Courcelles : la bourgmestre a ordonné la fermeture du broyeur Keyser

La bourgmestre de Courcelles, Caroline Taquin (MR) a pris, ce mardi 11 mai, une ordonnance de fermeture de l’entreprise de broyage de métaux Keyser qui est située sur le territoire de sa commune. Une décision qui était attendue car cela fait longtemps déjà que cette entreprise était dans le collimateur des autorités communales.

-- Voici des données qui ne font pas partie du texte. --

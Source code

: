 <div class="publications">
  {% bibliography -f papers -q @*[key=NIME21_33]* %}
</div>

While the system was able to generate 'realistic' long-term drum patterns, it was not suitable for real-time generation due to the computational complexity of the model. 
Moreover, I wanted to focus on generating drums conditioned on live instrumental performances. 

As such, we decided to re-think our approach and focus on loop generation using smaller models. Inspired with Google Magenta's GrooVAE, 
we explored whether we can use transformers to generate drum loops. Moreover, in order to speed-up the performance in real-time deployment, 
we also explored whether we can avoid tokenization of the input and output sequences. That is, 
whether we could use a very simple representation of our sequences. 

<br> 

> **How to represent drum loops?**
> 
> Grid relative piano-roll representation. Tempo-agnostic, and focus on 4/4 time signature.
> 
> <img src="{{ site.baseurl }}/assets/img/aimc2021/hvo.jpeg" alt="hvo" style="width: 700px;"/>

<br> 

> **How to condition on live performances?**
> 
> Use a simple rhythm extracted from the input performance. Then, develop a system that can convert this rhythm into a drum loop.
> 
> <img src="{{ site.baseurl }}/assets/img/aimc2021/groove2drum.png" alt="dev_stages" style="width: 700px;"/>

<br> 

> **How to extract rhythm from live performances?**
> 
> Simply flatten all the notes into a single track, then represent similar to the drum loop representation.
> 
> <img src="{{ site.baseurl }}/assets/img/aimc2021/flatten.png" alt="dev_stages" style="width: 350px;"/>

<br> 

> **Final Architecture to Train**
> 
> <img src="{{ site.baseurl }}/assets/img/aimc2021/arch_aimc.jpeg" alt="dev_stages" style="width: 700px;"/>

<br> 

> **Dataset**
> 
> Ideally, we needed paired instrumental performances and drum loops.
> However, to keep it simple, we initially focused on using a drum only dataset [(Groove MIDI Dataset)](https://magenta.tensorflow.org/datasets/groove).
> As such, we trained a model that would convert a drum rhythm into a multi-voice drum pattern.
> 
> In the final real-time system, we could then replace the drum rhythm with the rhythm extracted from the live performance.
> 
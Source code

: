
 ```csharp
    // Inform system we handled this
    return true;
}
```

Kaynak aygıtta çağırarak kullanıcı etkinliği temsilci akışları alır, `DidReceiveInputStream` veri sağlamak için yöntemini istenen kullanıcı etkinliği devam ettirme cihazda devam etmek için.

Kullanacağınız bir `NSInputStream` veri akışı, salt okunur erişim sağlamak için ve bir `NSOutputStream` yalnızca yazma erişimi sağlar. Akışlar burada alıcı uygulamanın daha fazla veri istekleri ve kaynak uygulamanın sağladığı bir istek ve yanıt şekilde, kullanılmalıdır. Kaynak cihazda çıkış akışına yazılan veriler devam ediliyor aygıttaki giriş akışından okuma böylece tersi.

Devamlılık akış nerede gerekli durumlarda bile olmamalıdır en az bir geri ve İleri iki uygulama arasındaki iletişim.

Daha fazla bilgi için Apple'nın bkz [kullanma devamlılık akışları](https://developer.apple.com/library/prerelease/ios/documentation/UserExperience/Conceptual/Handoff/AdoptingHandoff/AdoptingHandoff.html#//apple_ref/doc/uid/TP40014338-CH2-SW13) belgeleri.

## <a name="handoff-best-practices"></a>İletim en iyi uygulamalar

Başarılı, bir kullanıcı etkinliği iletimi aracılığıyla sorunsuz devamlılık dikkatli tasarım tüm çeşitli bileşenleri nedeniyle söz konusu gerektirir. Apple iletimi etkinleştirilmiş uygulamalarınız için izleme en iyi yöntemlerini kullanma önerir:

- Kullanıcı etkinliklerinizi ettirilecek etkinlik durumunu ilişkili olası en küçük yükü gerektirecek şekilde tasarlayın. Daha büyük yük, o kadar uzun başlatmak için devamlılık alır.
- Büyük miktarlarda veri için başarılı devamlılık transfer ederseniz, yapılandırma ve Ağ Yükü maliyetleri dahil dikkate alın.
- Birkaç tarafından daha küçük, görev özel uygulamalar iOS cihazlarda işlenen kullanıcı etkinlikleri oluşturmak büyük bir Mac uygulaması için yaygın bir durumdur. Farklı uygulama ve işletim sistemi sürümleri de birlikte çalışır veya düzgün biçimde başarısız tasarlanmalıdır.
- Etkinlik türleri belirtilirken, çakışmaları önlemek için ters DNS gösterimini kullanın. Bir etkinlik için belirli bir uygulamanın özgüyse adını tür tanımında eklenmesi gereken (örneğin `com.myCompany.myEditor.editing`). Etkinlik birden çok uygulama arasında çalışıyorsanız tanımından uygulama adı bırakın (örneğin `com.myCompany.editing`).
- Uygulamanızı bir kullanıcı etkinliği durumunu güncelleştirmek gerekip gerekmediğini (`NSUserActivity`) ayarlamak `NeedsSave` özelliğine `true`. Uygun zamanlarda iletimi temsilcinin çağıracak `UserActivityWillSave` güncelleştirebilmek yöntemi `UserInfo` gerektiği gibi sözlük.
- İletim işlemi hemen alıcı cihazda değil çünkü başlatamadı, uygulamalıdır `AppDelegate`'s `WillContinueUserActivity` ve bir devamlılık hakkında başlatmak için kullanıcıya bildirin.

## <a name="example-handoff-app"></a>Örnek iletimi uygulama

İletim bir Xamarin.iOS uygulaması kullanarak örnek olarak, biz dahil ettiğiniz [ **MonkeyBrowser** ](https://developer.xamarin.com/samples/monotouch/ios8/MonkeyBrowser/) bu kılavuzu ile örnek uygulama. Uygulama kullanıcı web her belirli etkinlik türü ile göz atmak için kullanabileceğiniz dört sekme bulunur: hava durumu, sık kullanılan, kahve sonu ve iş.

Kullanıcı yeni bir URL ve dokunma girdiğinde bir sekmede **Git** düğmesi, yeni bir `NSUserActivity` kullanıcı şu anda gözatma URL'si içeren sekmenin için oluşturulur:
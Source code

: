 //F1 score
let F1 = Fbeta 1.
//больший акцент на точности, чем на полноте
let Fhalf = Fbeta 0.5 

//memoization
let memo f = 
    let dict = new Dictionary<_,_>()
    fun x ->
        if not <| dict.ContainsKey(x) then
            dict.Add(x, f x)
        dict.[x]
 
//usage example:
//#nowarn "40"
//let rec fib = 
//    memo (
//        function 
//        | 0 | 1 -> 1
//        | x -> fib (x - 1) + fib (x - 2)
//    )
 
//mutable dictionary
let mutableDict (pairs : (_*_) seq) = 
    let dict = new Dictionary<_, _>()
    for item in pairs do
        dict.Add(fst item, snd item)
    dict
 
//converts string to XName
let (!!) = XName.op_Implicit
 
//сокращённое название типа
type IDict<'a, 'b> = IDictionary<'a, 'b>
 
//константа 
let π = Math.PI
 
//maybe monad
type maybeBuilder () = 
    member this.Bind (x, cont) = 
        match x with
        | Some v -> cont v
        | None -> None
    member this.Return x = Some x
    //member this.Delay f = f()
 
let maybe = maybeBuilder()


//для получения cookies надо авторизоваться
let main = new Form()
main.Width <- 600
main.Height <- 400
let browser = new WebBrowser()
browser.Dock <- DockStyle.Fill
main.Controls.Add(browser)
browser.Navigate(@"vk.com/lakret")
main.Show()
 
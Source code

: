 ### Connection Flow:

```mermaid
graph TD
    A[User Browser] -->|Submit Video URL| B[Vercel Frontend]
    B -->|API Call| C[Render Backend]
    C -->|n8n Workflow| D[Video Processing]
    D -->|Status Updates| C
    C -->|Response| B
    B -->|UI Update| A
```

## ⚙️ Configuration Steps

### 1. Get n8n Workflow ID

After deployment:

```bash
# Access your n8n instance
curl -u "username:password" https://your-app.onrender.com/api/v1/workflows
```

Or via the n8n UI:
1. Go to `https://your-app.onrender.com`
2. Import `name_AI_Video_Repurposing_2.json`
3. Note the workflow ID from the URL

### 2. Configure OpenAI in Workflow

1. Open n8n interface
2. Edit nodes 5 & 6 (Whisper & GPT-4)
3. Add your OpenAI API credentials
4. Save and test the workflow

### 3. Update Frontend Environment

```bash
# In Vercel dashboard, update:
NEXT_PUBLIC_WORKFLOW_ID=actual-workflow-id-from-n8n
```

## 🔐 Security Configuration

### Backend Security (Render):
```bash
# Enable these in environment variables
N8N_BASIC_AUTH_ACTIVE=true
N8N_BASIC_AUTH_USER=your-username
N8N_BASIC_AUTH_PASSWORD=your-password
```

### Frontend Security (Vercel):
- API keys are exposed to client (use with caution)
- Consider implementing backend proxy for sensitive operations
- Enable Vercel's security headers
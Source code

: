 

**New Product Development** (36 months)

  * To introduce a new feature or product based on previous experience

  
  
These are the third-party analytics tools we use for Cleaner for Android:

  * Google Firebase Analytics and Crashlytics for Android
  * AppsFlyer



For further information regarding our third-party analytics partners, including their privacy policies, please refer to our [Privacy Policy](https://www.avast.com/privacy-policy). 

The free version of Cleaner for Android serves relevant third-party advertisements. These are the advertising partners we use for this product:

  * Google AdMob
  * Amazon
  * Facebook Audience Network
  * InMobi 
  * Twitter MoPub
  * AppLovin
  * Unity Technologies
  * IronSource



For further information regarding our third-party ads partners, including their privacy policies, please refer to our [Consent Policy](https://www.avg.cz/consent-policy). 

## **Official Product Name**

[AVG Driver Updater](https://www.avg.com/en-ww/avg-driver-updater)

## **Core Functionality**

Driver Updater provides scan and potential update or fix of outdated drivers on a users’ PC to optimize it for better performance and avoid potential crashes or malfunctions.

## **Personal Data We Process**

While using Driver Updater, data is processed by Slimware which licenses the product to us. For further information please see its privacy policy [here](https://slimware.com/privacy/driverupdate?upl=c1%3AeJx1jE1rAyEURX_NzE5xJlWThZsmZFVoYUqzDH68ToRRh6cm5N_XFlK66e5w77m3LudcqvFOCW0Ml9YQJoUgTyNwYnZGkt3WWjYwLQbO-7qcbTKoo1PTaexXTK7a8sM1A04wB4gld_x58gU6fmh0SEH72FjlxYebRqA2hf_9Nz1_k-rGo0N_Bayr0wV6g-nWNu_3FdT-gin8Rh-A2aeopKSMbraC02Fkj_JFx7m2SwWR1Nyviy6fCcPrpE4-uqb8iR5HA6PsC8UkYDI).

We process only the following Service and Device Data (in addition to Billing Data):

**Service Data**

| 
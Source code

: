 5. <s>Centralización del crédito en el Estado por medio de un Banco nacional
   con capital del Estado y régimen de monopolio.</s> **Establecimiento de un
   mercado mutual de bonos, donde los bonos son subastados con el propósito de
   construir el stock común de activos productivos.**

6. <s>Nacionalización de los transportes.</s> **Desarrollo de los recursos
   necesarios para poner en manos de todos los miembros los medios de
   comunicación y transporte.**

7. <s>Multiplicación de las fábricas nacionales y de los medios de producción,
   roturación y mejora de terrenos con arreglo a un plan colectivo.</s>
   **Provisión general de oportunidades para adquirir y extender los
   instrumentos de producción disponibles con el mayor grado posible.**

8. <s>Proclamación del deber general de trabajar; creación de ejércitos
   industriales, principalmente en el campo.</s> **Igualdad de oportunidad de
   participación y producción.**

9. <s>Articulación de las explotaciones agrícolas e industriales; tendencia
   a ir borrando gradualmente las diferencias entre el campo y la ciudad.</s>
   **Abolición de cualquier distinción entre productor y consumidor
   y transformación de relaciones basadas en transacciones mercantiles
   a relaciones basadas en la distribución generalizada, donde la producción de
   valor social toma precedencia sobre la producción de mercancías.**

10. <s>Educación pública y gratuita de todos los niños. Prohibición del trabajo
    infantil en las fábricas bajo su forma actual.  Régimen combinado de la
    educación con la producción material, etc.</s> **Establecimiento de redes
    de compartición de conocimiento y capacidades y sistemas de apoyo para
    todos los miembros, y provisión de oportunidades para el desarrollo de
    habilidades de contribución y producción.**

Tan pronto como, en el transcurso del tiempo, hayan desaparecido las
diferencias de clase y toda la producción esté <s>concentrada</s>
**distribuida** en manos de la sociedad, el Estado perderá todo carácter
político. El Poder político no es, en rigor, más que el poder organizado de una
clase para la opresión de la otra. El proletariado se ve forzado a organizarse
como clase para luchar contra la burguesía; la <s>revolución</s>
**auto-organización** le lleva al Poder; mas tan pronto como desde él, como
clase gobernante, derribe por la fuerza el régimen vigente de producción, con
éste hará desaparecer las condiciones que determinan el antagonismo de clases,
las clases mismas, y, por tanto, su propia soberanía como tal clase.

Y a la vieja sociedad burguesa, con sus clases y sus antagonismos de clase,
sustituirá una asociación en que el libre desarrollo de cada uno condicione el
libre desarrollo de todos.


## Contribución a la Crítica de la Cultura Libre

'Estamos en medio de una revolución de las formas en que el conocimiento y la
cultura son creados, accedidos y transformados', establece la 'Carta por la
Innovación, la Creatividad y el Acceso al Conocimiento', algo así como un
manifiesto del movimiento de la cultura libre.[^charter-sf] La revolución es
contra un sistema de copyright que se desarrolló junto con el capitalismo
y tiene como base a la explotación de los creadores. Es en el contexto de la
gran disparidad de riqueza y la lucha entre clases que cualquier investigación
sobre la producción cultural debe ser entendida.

Fin avril, deux éléments ont accéléré les choses. Il y a d’abord eu l’explosion d’une bonbonne de gaz oubliée dans un véhicule passé au broyeur. Une explosion dont l’onde de choc a causé l’instabilité et provoqué la fermeture d’une école toute proche. Ensuite, il y a eu l’émission " Investigation " de la RTBF qui a mis en cause l’entreprise pour les émissions polluantes dont est victime la population proche.

Jusqu’ici, la bourgmestre estimait ne pas avoir les arguments juridiques pour prendre une ordonnance de fermeture du broyeur Keyser. Mais, à présent, elle se dit appuyée par les pouvoirs régionaux dans sa décision : " Pour Courcelles je suis satisfaite aujourd’hui d’avoir pu, enfin, avoir les appuis nécessaires pour pouvoir prendre une responsabilité en tant que bourgmestre parce que, quand une entreprise s’installe, elle doit respecter les règles, elle doit respecter le permis, et ce n’était pas le cas en tout cas pour Keyser. Donc, si on a pu aboutir, c’est parce que toutes les forces concernées en tout cas par la problématique de cette entreprise et d’autres, se sont mises autour de la table, ont été conscientisées et se sont alliées pour y arriver. Ce que je souhaite, c’est que, si activité il doit y avoir, que cela se fasse dans le respect des règles, dans le respect de la population et, surtout, en atteignant le risque zéro en termes de pollution ou d’accident."


La fermeture n’est donc pas définitive mais les conditions de la réouverture sont nombreuses et très strictes. Et elles concernent tant les risques d’accidents que les émissions polluantes. Concernant, ce dernier point, la ministre wallonne de l’environnement, Caroline Tellier, a également annoncé la mise en place d’un " bio monitoring ", une évaluation permanente des risques visant les riverains de l’entreprise.